I keep a symptom journal and I've been noting questions to ask my team about sequencing. Like, if I do HIPEC first, would TTFields come after? During? Does the abdominal incisions from cytoreductive surgery complicate electrode placement on the vest? Those are the gaps I'm trying to fill before my next appointment. The daily wear part sounds manageable based on what people report, but I'm more concerned about the clinical interaction points nobody seems to talk about openly in these forums.
Medical Expert Response
What you described about the mechanism is pretty accurate, the electrical fields disrupt mitosis specifically in cancer cells because of how their division geometry works differently than healthy cells. The STELLAR trial published in 2019 showed median overall survival of 18.2 months when TTFields was added to chemotherapy for pleural meso, which was genuinely meaningful data for a disease where we don't get many wins like that.

From what I've seen with patients at our support groups, the 18 hours a day piece is real and it does take adjustment. The ones who seem to do best with it kind of build a whole new daily rhythm around it, honestly. A few folks mentioned that the vest/electrode setup got easier around week three once they stopped thinking of it as a medical device and just... it became part of getting dressed.

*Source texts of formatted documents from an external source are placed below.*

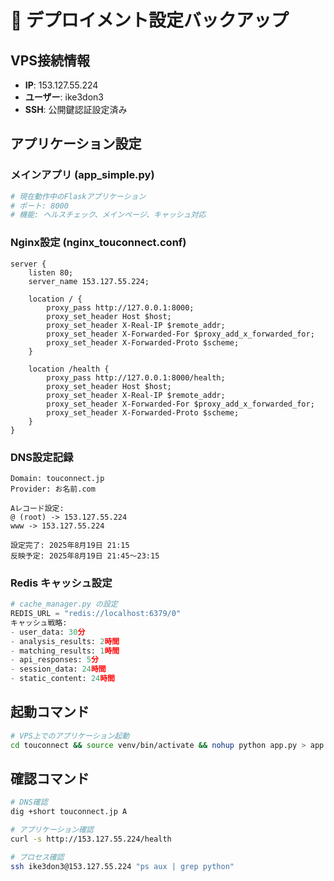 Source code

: # 🚀 デプロイメント設定バックアップ

## VPS接続情報
- **IP**: 153.127.55.224
- **ユーザー**: ike3don3
- **SSH**: 公開鍵認証設定済み

## アプリケーション設定

### メインアプリ (app_simple.py)
```python
# 現在動作中のFlaskアプリケーション
# ポート: 8000
# 機能: ヘルスチェック、メインページ、キャッシュ対応
```

### Nginx設定 (nginx_touconnect.conf)
```nginx
server {
    listen 80;
    server_name 153.127.55.224;

    location / {
        proxy_pass http://127.0.0.1:8000;
        proxy_set_header Host $host;
        proxy_set_header X-Real-IP $remote_addr;
        proxy_set_header X-Forwarded-For $proxy_add_x_forwarded_for;
        proxy_set_header X-Forwarded-Proto $scheme;
    }

    location /health {
        proxy_pass http://127.0.0.1:8000/health;
        proxy_set_header Host $host;
        proxy_set_header X-Real-IP $remote_addr;
        proxy_set_header X-Forwarded-For $proxy_add_x_forwarded_for;
        proxy_set_header X-Forwarded-Proto $scheme;
    }
}
```

### DNS設定記録
```
Domain: touconnect.jp
Provider: お名前.com

Aレコード設定:
@ (root) -> 153.127.55.224
www -> 153.127.55.224

設定完了: 2025年8月19日 21:15
反映予定: 2025年8月19日 21:45〜23:15
```

### Redis キャッシュ設定
```python
# cache_manager.py の設定
REDIS_URL = "redis://localhost:6379/0"
キャッシュ戦略:
- user_data: 30分
- analysis_results: 2時間
- matching_results: 1時間
- api_responses: 5分
- session_data: 24時間
- static_content: 24時間
```

## 起動コマンド
```bash
# VPS上でのアプリケーション起動
cd touconnect && source venv/bin/activate && nohup python app.py > app.log 2>&1 &
```

## 確認コマンド
```bash
# DNS確認
dig +short touconnect.jp A

# アプリケーション確認
curl -s http://153.127.55.224/health

# プロセス確認
ssh ike3don3@153.127.55.224 "ps aux | grep python"
```
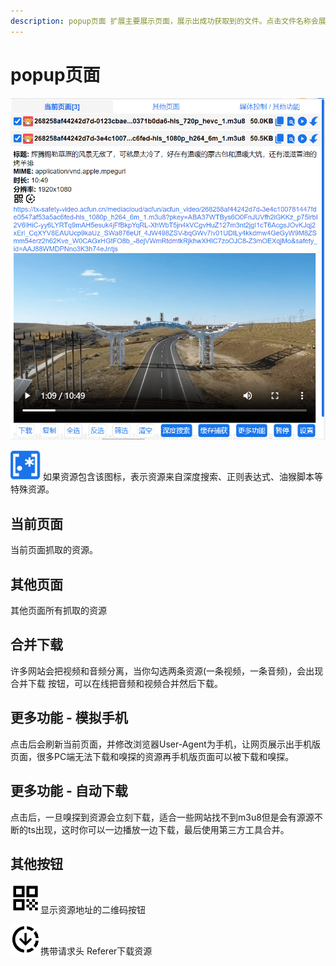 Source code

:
 ```yaml
---
description: popup页面 扩展主要展示页面，展示出成功获取到的文件。点击文件名称会展示更多文件信息。
---
```


# popup页面

![popup页面](../.gitbook/assets/popup.png)

![](../.gitbook/assets/image.png) 如果资源包含该图标，表示资源来自深度搜索、正则表达式、油猴脚本等特殊资源。

## 当前页面

当前页面抓取的资源。

## **其他页面**

其他页面所有抓取的资源

## 合并下载

许多网站会把视频和音频分离，当你勾选两条资源(一条视频，一条音频)，会出现 合并下载 按钮，可以在线把音频和视频合并然后下载。

## **更多功能 - 模拟手机**

点击后会刷新当前页面，并修改浏览器User-Agent为手机，让网页展示出手机版页面，很多PC端无法下载和嗅探的资源再手机版页面可以被下载和嗅探。

## **更多功能 - 自动下载**

点击后，一旦嗅探到资源会立刻下载，适合一些网站找不到m3u8但是会有源源不断的ts出现，这时你可以一边播放一边下载，最后使用第三方工具合并。

## **其他按钮**

<img src="../.gitbook/assets/qrcode.png" alt="" data-size="line">显示资源地址的二维码按钮

<img src="../.gitbook/assets/cat-down.png" alt="" data-size="line">携带请求头 Referer下载资源
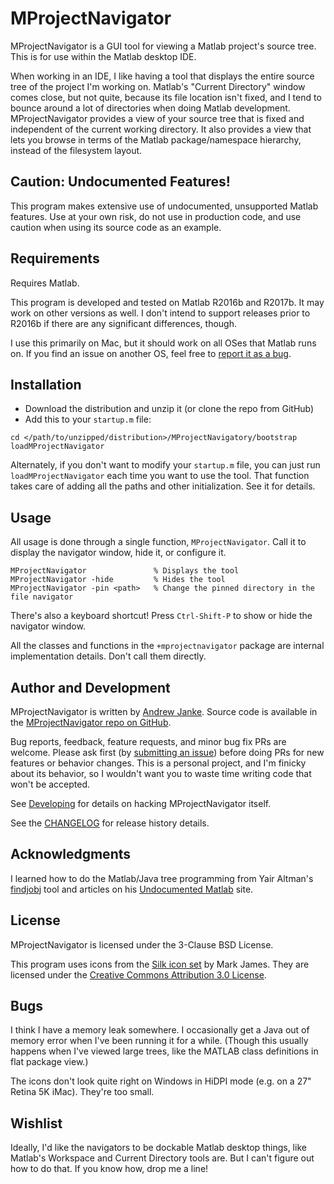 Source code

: MProjectNavigator
=====================

MProjectNavigator is a GUI tool for viewing a Matlab project's source tree. This is for use within the Matlab desktop IDE.

When working in an IDE, I like having a tool that displays the entire source tree of the project I'm working on. Matlab's "Current Directory" window comes close, but not quite, because its file location isn't fixed, and I tend to bounce around a lot of directories when doing Matlab development. MProjectNavigator provides a view of your source tree that is fixed and independent of the current working directory. It also provides a view that lets you browse in terms of the Matlab package/namespace hierarchy, instead of the filesystem layout.

## Caution: Undocumented Features!

This program makes extensive use of undocumented, unsupported Matlab features. Use at your own risk, do not use in production code, and use caution when using its source code as an example.

## Requirements

Requires Matlab.

This program is developed and tested on Matlab R2016b and R2017b. It may work on other versions as well. I don't intend to support releases prior to R2016b if there are any significant differences, though.

I use this primarily on Mac, but it should work on all OSes that Matlab runs on. If you find an issue on another OS, feel free to [report it as a bug](https://github.com/apjanke/MProjectNavigator/issues).

## Installation

* Download the distribution and unzip it (or clone the repo from GitHub)
* Add this to your `startup.m` file:
```
cd </path/to/unzipped/distribution>/MProjectNavigatory/bootstrap
loadMProjectNavigator
```

Alternately, if you don't want to modify your `startup.m` file, you can just run `loadMProjectNavigator` each time you want to use the tool. That function takes care of adding all the paths and other initialization. See it for details.

## Usage

All usage is done through a single function, `MProjectNavigator`. Call it to display the navigator window, hide it, or configure it.

```
MProjectNavigator               % Displays the tool
MProjectNavigator -hide         % Hides the tool
MProjectNavigator -pin <path>   % Change the pinned directory in the file navigator
```

There's also a keyboard shortcut! Press `Ctrl-Shift-P` to show or hide the navigator window.

All the classes and functions in the `+mprojectnavigator` package are internal implementation details. Don't call them directly.

## Author and Development

MProjectNavigator is written by <a href="https://apjanke.net">Andrew Janke</a>. Source code is available in the <a href="https://github.com/apjanke/MProjectNavigator">MProjectNavigator repo on GitHub</a>.

Bug reports, feedback, feature requests, and minor bug fix PRs are welcome. Please ask first (by [submitting an issue](https://github.com/apjanke/MProjectNavigator/issues)) before doing PRs for new features or behavior changes. This is a personal project, and I'm finicky about its behavior, so I wouldn't want you to waste time writing code that won't be accepted.

See [Developing](doc/Developing.md) for details on hacking MProjectNavigator itself.

See the [CHANGELOG](doc/CHANGELOG.md) for release history details.

## Acknowledgments

I learned how to do the Matlab/Java tree programming from Yair Altman's <a href="https://www.mathworks.com/matlabcentral/fileexchange/14317-findjobj-find-java-handles-of-matlab-graphic-objects">findjobj</a> tool and articles on his <a href="https://undocumentedmatlab.com/">Undocumented Matlab</a> site.

## License

MProjectNavigator is licensed under the 3-Clause BSD License.

This program uses icons from the <a href="http://www.famfamfam.com/lab/icons/silk/">Silk icon set</a> by Mark James. They are licensed under the <a href="https://creativecommons.org/licenses/by/3.0/">Creative Commons Attribution 3.0 License</a>.

## Bugs

I think I have a memory leak somewhere. I occasionally get a Java out of memory error when I've been running it for a while. (Though this usually happens when I've viewed large trees, like the MATLAB class definitions in flat package view.)

The icons don't look quite right on Windows in HiDPI mode (e.g. on a 27" Retina 5K iMac). They're too small.

## Wishlist

Ideally, I'd like the navigators to be dockable Matlab desktop things, like Matlab's Workspace and Current Directory tools are. But I can't figure out how to do that. If you know how, drop me a line!
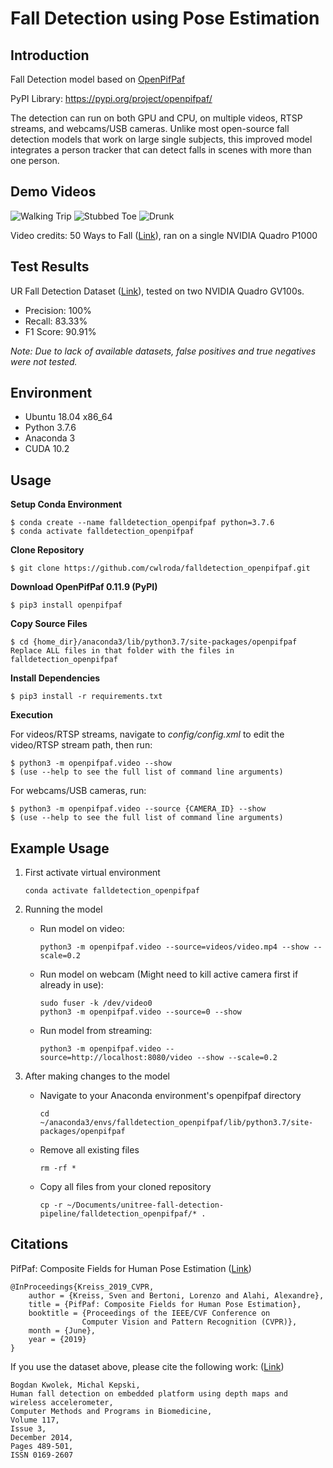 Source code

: # Fall Detection using Pose Estimation

## Introduction
Fall Detection model based on [OpenPifPaf](https://github.com/vita-epfl/openpifpaf)

PyPI Library: https://pypi.org/project/openpifpaf/

The detection can run on both GPU and CPU, on multiple videos, RTSP streams, and webcams/USB cameras. Unlike most open-source fall detection models that work on large single subjects, this improved model integrates a person tracker that can detect falls in scenes with more than one person.

## Demo Videos
![Walking Trip](https://github.com/cwlroda/falldetection_openpifpaf/blob/master/media/walking_trip.gif)
![Stubbed Toe](https://github.com/cwlroda/falldetection_openpifpaf/blob/master/media/stubbed_toe.gif)
![Drunk](https://github.com/cwlroda/falldetection_openpifpaf/blob/master/media/drunk.gif)

Video credits: 50 Ways to Fall ([Link](https://www.youtube.com/watch?v=8Rhimam6FgQ)), ran on a single NVIDIA Quadro P1000

## Test Results
UR Fall Detection Dataset ([Link](http://fenix.univ.rzeszow.pl/~mkepski/ds/uf.html)), tested on two NVIDIA Quadro GV100s.
- Precision: 100%
- Recall: 83.33%
- F1 Score: 90.91%

_Note: Due to lack of available datasets, false positives and true negatives were not tested._

## Environment
- Ubuntu 18.04 x86_64
- Python 3.7.6
- Anaconda 3
- CUDA 10.2

## Usage
**Setup Conda Environment**
```console
$ conda create --name falldetection_openpifpaf python=3.7.6
$ conda activate falldetection_openpifpaf
```

**Clone Repository**
```console
$ git clone https://github.com/cwlroda/falldetection_openpifpaf.git
```

**Download OpenPifPaf 0.11.9 (PyPI)**
```console
$ pip3 install openpifpaf
```

**Copy Source Files**
```console
$ cd {home_dir}/anaconda3/lib/python3.7/site-packages/openpifpaf
Replace ALL files in that folder with the files in falldetection_openpifpaf
```

**Install Dependencies**
```console
$ pip3 install -r requirements.txt
```

**Execution**

For videos/RTSP streams, navigate to _config/config.xml_ to edit the video/RTSP stream path, then run:
```console
$ python3 -m openpifpaf.video --show
$ (use --help to see the full list of command line arguments)
```
For webcams/USB cameras, run:
```console
$ python3 -m openpifpaf.video --source {CAMERA_ID} --show
$ (use --help to see the full list of command line arguments)
```

## Example Usage

1. First activate virtual environment  
   
    ```console
    conda activate falldetection_openpifpaf
    ```

2. Running the model

    - Run model on video:

        ```console
        python3 -m openpifpaf.video --source=videos/video.mp4 --show --scale=0.2
        ```

    - Run model on webcam (Might need to kill active camera first if already in use):

        ```console
        sudo fuser -k /dev/video0
        python3 -m openpifpaf.video --source=0 --show
        ```

    - Run model from streaming:

        ```console
        python3 -m openpifpaf.video --source=http://localhost:8080/video --show --scale=0.2
        ```

3. After making changes to the model

    - Navigate to your Anaconda environment's openpifpaf directory

        ```
        cd ~/anaconda3/envs/falldetection_openpifpaf/lib/python3.7/site-packages/openpifpaf
        ```

    - Remove all existing files

        ```console
        rm -rf *
        ```

    - Copy all files from your cloned repository

        ```console
        cp -r ~/Documents/unitree-fall-detection-pipeline/falldetection_openpifpaf/* .
        ```

## Citations
PifPaf: Composite Fields for Human Pose Estimation ([Link](http://openaccess.thecvf.com/content_CVPR_2019/html/Kreiss_PifPaf_Composite_Fields_for_Human_Pose_Estimation_CVPR_2019_paper.html))

    @InProceedings{Kreiss_2019_CVPR,
        author = {Kreiss, Sven and Bertoni, Lorenzo and Alahi, Alexandre},
        title = {PifPaf: Composite Fields for Human Pose Estimation},
        booktitle = {Proceedings of the IEEE/CVF Conference on
                    Computer Vision and Pattern Recognition (CVPR)},
        month = {June},
        year = {2019}
    }

If you use the dataset above, please cite the following work: ([Link](http://home.agh.edu.pl/~bkw/research/pdf/2014/KwolekKepski_CMBP2014.pdf))

    Bogdan Kwolek, Michal Kepski,
    Human fall detection on embedded platform using depth maps and wireless accelerometer,
    Computer Methods and Programs in Biomedicine,
    Volume 117,
    Issue 3,
    December 2014,
    Pages 489-501,
    ISSN 0169-2607
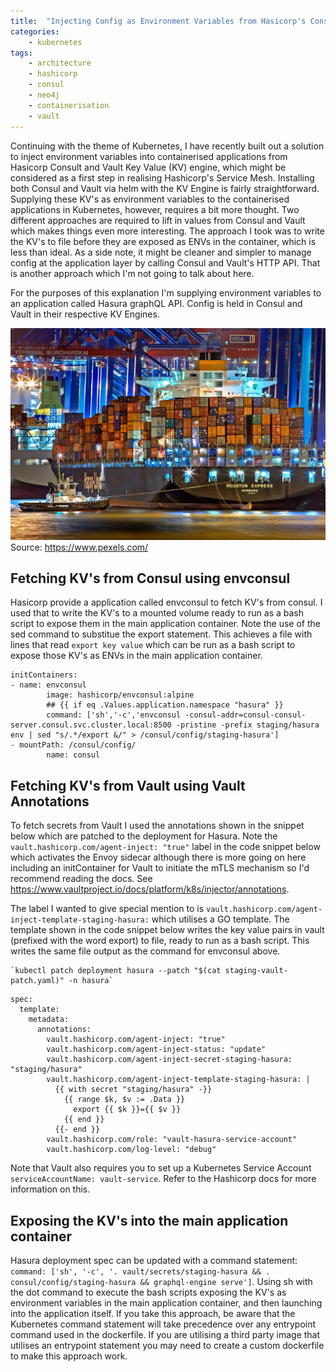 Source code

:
 ```yaml
---
title:  "Injecting Config as Environment Variables from Hasicorp's Consul & Vault"
categories: 
    - kubernetes
tags: 
    - architecture
    - hashicorp
    - consul  
    - neo4j
    - containerisation
    - vault
---
```


Continuing with the theme of Kubernetes, I have recently built out a solution to inject environment variables into containerised applications from Hasicorp Consult and Vault Key Value (KV) engine, which might be considered as a first step in realising Hashicorp's Service Mesh. Installing both Consul and Vault via helm with the KV Engine is fairly straightforward. Supplying these KV's as environment variables to the containerised applications in Kubernetes, however, requires a bit more thought. Two different approaches are required to lift in values from Consul and Vault which makes things even more interesting. The approach I took was to write the KV's to file before they are exposed as ENVs in the container, which is less than ideal. As a side note, it might be cleaner and simpler to manage config at the application layer by calling Consul and Vault's HTTP API. That is another approach which I'm not going to talk about here. 

For the purposes of this explanation I'm supplying environment variables to an application called Hasura graphQL API. Config is held in Consul and Vault in their respective KV Engines. 

![GitHub Logo](/assets/images/containers.jpg)
Source: https://www.pexels.com/

## Fetching KV's from Consul using envconsul 

Hasicorp provide a application called envconsul to fetch KV's from consul. I used that to write the KV's to a mounted volume ready to run as a bash script to expose them in the main application container. Note the use of the sed command to substitue the export statement. This achieves a file with lines that read `export key value` which can be run as a bash script to expose those KV's as ENVs in the main application container.

```
initContainers:
- name: envconsul
        image: hashicorp/envconsul:alpine
        ## {{ if eq .Values.application.namespace "hasura" }}
        command: ['sh','-c','envconsul -consul-addr=consul-consul-server.consul.svc.cluster.local:8500 -pristine -prefix staging/hasura env | sed "s/.*/export &/" > /consul/config/staging-hasura']
- mountPath: /consul/config/
        name: consul
```

## Fetching KV's from Vault using Vault Annotations

To fetch secrets from Vault I used the annotations shown in the snippet below which are patched to the deployment for Hasura. Note the `vault.hashicorp.com/agent-inject: "true"` label in the code snippet below which activates the Envoy sidecar although there is more going on here including an initContainer for Vault to initiate the mTLS mechanism so I'd recommend reading the docs. See https://www.vaultproject.io/docs/platform/k8s/injector/annotations. 

The label I wanted to give special mention to is `vault.hashicorp.com/agent-inject-template-staging-hasura:` which utilises a GO template. The template shown in the code snippet below writes the key value pairs in vault (prefixed with the word export) to file, ready to run as a bash script. This writes the same file output as the command for envconsul above. 

```
`kubectl patch deployment hasura --patch "$(cat staging-vault-patch.yaml)" -n hasura`
```

```
spec:
  template:
    metadata:
      annotations:
        vault.hashicorp.com/agent-inject: "true"
        vault.hashicorp.com/agent-inject-status: "update"
        vault.hashicorp.com/agent-inject-secret-staging-hasura: "staging/hasura"
        vault.hashicorp.com/agent-inject-template-staging-hasura: |
          {{ with secret "staging/hasura" -}}
            {{ range $k, $v := .Data }}
              export {{ $k }}={{ $v }}
            {{ end }}
          {{- end }}
        vault.hashicorp.com/role: "vault-hasura-service-account"
        vault.hashicorp.com/log-level: "debug"
```

Note that Vault also requires you to set up a Kubernetes Service Account `serviceAccountName: vault-service`. Refer to the Hashicorp docs for more information on this.

## Exposing the KV's into the main application container

Hasura deployment spec can be updated with a command statement: `command: ['sh', '-c', '. vault/secrets/staging-hasura && . consul/config/staging-hasura && graphql-engine serve']`. Using sh with the dot command to execute the bash scripts exposing the KV's as environment variables in the main application container, and then launching into the application itself. If you take this approach, be aware that the Kubernetes command statement will take precedence over any entrypoint command used in the dockerfile. If you are utilising a third party image that utilises an entrypoint statement you may need to create a custom dockerfile to make this approach work.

Skin irritation under the electrodes comes up a lot. One person in our Tuesday group at Sentara in Norfolk, she started keeping a small journal tracking which spots got irritated and when, and it helped her troubleshoot placement with her care team way more efficiently than she expected.

The emotional weight of wearing something that visible and constant is real too, and I don't think that part gets talked about enough. Some people feel very tethered by it. If that starts to affect your mood or your sense of yourself in a persistent way, talking with an oncology counselor is worth looking into. But a lot of people also find it empowering, like they're actively doing something every hour of the day.

Stage II with a team that's already thinking ahead like yours sounds like a solid position to be asking these questions from.